**INSTRUCTIONS FOR THE TASK:**
Pick out every line of the entries below where "pluggy" occurs, and copy those lines.

**DATA TO EXAMINE:**
--*--

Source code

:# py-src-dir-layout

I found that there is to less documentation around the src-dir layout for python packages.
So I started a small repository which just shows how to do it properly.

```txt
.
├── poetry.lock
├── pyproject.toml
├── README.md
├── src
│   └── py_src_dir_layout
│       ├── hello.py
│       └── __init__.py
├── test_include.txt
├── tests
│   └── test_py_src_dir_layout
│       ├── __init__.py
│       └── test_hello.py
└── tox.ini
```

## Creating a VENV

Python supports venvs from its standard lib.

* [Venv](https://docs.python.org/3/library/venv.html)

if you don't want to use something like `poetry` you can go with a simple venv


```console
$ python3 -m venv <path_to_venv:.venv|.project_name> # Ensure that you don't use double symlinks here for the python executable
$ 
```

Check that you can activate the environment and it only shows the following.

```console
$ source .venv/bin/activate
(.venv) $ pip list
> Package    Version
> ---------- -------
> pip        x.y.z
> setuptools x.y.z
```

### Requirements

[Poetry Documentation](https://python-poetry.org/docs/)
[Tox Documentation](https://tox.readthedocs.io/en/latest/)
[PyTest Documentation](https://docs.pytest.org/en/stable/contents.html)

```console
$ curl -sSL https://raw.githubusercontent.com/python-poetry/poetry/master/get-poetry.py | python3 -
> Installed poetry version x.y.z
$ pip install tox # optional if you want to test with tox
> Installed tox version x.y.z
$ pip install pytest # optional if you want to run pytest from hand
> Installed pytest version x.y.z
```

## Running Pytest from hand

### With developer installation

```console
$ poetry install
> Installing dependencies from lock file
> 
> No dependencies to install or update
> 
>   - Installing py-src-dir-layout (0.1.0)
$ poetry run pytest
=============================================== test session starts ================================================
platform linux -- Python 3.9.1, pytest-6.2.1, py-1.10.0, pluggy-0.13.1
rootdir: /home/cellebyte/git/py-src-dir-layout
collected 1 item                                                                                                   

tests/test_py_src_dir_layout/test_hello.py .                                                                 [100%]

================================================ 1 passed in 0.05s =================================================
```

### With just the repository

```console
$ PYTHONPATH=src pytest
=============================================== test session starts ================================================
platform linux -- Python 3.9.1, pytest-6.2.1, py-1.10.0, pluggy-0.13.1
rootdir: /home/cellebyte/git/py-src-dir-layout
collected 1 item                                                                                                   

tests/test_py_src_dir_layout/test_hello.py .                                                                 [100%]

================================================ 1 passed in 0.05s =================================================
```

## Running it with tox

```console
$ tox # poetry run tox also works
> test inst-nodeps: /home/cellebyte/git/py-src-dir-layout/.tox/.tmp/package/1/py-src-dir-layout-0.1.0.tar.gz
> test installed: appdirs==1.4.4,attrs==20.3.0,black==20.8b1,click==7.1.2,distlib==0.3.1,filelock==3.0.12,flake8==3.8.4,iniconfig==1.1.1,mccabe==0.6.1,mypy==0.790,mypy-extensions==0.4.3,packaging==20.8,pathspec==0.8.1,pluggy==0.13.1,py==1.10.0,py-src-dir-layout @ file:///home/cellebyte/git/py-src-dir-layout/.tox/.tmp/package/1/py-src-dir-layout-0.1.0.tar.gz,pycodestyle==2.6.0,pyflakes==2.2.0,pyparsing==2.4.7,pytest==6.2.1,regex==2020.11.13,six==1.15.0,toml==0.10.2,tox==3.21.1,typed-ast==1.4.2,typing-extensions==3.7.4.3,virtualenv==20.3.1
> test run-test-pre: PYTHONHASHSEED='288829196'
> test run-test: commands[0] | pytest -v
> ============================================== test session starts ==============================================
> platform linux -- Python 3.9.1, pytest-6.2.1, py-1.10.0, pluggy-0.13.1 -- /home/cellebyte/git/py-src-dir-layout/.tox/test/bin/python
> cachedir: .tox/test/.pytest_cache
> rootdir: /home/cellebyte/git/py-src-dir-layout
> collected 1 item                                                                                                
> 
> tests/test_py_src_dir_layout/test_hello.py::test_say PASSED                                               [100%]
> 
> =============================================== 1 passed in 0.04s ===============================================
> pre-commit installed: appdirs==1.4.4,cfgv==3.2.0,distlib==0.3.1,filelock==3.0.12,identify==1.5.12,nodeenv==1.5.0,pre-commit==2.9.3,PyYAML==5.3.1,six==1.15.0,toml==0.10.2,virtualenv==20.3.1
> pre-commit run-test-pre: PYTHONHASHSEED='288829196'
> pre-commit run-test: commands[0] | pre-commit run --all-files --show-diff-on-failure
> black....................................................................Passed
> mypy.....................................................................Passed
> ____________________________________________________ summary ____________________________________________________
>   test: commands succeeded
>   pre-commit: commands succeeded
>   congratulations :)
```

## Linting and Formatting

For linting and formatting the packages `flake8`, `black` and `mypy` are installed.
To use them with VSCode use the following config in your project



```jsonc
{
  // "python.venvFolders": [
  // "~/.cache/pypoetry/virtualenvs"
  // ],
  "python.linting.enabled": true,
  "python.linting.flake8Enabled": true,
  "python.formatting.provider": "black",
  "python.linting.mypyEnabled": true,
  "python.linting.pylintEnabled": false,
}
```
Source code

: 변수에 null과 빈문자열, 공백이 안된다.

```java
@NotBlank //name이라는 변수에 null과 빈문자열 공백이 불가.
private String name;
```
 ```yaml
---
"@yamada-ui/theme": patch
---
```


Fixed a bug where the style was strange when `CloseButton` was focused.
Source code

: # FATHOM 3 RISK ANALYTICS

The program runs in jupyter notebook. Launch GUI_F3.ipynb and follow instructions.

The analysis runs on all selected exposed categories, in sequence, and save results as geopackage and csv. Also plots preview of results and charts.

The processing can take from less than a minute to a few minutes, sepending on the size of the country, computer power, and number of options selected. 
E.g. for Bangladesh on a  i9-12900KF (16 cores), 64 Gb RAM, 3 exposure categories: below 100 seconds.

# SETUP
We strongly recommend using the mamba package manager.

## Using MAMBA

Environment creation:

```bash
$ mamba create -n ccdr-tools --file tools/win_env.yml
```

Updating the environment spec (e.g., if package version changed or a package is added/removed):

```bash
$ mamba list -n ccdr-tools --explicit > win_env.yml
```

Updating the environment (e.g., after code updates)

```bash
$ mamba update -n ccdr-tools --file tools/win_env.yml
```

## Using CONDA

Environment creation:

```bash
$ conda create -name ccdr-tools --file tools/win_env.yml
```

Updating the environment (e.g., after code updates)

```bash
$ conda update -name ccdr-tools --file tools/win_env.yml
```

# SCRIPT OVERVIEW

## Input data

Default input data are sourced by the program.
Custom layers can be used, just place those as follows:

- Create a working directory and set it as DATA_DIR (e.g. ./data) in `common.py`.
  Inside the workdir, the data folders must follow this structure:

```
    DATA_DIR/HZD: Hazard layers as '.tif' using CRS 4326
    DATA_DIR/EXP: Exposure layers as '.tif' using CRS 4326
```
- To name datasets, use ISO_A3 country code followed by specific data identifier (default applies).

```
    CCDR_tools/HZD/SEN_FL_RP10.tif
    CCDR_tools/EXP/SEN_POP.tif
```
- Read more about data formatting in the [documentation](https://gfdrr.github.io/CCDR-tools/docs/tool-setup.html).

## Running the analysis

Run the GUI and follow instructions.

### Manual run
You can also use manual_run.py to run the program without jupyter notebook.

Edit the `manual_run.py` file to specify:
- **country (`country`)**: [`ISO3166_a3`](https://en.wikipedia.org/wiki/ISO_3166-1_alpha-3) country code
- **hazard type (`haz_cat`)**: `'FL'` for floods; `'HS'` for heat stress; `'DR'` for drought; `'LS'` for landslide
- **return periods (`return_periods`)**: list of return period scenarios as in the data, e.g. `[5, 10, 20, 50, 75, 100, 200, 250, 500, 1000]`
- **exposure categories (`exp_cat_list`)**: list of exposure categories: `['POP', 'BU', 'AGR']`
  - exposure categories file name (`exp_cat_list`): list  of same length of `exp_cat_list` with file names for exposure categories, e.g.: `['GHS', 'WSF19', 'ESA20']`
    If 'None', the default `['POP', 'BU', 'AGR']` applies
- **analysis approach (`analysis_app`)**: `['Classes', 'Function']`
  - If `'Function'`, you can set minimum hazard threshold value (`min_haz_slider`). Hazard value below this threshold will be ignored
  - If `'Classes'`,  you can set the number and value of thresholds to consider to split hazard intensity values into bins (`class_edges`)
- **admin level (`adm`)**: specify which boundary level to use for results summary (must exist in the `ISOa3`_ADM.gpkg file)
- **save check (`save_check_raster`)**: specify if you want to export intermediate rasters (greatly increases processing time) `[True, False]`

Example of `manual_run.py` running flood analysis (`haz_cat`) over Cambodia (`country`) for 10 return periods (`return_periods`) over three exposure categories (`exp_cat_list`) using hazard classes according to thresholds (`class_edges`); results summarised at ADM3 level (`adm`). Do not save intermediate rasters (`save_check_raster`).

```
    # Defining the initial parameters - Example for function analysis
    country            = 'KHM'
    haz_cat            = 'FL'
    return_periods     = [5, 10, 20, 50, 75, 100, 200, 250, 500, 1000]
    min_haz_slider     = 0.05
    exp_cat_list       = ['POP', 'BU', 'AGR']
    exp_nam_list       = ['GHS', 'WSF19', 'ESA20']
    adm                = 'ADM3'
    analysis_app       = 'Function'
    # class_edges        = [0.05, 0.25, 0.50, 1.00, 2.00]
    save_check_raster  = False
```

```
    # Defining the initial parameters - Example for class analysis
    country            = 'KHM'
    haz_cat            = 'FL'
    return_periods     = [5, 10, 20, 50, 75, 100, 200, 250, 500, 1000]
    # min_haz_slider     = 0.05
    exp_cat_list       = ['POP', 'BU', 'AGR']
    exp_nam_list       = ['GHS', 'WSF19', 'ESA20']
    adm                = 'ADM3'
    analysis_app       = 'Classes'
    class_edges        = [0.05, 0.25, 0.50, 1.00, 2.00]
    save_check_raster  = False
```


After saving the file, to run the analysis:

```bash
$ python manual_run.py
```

--*--

**EXERCISE RESULT:**
platform linux -- Python 3.9.1, pytest-6.2.1, py-1.10.0, pluggy-0.13.1
platform linux -- Python 3.9.1, pytest-6.2.1, py-1.10.0, pluggy-0.13.1
> test installed: appdirs==1.4.4,attrs==20.3.0,black==20.8b1,click==7.1.2,distlib==0.3.1,filelock==3.0.12,flake8==3.8.4,iniconfig==1.1.1,mccabe==0.6.1,mypy==0.790,mypy-extensions==0.4.3,packaging==20.8,pathspec==0.8.1,pluggy==0.13.1,py==1.10.0,py-src-dir-layout @ file:///home/cellebyte/git/py-src-dir-layout/.tox/.tmp/package/1/py-src-dir-layout-0.1.0.tar.gz,pycodestyle==2.6.0,pyflakes==2.2.0,pyparsing==2.4.7,pytest==6.2.1,regex==2020.11.13,six==1.15.0,toml==0.10.2,tox==3.21.1,typed-ast==1.4.2,typing-extensions==3.7.4.3,virtualenv==20.3.1
> platform linux -- Python 3.9.1, pytest-6.2.1, py-1.10.0, pluggy-0.13.1 -- /home/cellebyte/git/py-src-dir-layout/.tox/test/bin/python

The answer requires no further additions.